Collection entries
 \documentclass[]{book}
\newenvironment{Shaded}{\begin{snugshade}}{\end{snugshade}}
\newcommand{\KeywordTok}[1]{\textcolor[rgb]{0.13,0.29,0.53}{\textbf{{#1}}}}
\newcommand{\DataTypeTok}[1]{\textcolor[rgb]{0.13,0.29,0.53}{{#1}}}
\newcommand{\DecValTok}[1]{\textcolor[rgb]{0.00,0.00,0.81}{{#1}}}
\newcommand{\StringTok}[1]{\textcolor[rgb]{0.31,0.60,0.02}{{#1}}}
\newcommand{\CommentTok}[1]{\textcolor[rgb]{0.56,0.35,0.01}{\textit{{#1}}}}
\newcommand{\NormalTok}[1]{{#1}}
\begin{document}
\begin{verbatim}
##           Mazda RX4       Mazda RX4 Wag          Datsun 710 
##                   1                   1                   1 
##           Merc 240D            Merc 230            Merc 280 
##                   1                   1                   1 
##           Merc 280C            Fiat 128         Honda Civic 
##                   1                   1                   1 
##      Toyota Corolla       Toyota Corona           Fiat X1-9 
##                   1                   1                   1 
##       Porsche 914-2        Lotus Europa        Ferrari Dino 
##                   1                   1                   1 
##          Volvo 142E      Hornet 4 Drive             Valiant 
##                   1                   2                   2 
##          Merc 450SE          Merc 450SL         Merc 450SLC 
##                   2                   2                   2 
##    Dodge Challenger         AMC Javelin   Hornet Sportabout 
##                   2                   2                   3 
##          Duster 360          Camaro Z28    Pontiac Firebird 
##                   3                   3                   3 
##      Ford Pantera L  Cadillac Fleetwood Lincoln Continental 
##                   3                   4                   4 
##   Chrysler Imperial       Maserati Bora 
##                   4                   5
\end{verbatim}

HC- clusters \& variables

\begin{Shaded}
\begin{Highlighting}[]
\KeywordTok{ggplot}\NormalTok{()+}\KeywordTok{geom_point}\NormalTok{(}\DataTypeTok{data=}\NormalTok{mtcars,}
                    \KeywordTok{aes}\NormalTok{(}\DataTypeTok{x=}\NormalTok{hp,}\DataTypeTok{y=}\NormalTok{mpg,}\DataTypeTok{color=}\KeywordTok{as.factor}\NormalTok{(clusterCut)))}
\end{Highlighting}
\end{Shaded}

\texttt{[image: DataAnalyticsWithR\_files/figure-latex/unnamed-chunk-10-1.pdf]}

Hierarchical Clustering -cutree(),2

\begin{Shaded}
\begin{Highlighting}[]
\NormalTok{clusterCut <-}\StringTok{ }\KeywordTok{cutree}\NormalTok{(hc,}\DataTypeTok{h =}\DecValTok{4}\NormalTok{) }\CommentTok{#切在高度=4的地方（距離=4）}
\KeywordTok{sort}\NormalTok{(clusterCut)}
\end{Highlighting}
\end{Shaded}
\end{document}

What is required →
Set out every record in full, exactly as given.

Solution →
 \documentclass[]{book}
\newenvironment{Shaded}{\begin{snugshade}}{\end{snugshade}}
\newcommand{\KeywordTok}[1]{\textcolor[rgb]{0.13,0.29,0.53}{\textbf{{#1}}}}
\newcommand{\DataTypeTok}[1]{\textcolor[rgb]{0.13,0.29,0.53}{{#1}}}
\newcommand{\DecValTok}[1]{\textcolor[rgb]{0.00,0.00,0.81}{{#1}}}
\newcommand{\StringTok}[1]{\textcolor[rgb]{0.31,0.60,0.02}{{#1}}}
\newcommand{\CommentTok}[1]{\textcolor[rgb]{0.56,0.35,0.01}{\textit{{#1}}}}
\newcommand{\NormalTok}[1]{{#1}}
\begin{document}
\begin{verbatim}
##           Mazda RX4       Mazda RX4 Wag          Datsun 710 
##                   1                   1                   1 
##           Merc 240D            Merc 230            Merc 280 
##                   1                   1                   1 
##           Merc 280C            Fiat 128         Honda Civic 
##                   1                   1                   1 
##      Toyota Corolla       Toyota Corona           Fiat X1-9 
##                   1                   1                   1 
##       Porsche 914-2        Lotus Europa        Ferrari Dino 
##                   1                   1                   1 
##          Volvo 142E      Hornet 4 Drive             Valiant 
##                   1                   2                   2 
##          Merc 450SE          Merc 450SL         Merc 450SLC 
##                   2                   2                   2 
##    Dodge Challenger         AMC Javelin   Hornet Sportabout 
##                   2                   2                   3 
##          Duster 360          Camaro Z28    Pontiac Firebird 
##                   3                   3                   3 
##      Ford Pantera L  Cadillac Fleetwood Lincoln Continental 
##                   3                   4                   4 
##   Chrysler Imperial       Maserati Bora 
##                   4                   5
\end{verbatim}

HC- clusters \& variables

\begin{Shaded}
\begin{Highlighting}[]
\KeywordTok{ggplot}\NormalTok{()+}\KeywordTok{geom_point}\NormalTok{(}\DataTypeTok{data=}\NormalTok{mtcars,}
                    \KeywordTok{aes}\NormalTok{(}\DataTypeTok{x=}\NormalTok{hp,}\DataTypeTok{y=}\NormalTok{mpg,}\DataTypeTok{color=}\KeywordTok{as.factor}\NormalTok{(clusterCut)))}
\end{Highlighting}
\end{Shaded}

\texttt{[image: DataAnalyticsWithR\_files/figure-latex/unnamed-chunk-10-1.pdf]}

Hierarchical Clustering -cutree(),2

\begin{Shaded}
\begin{Highlighting}[]
\NormalTok{clusterCut <-}\StringTok{ }\KeywordTok{cutree}\NormalTok{(hc,}\DataTypeTok{h =}\DecValTok{4}\NormalTok{) }\CommentTok{#切在高度=4的地方（距離=4）}
\KeywordTok{sort}\NormalTok{(clusterCut)}
\end{Highlighting}
\end{Shaded}
\end{document}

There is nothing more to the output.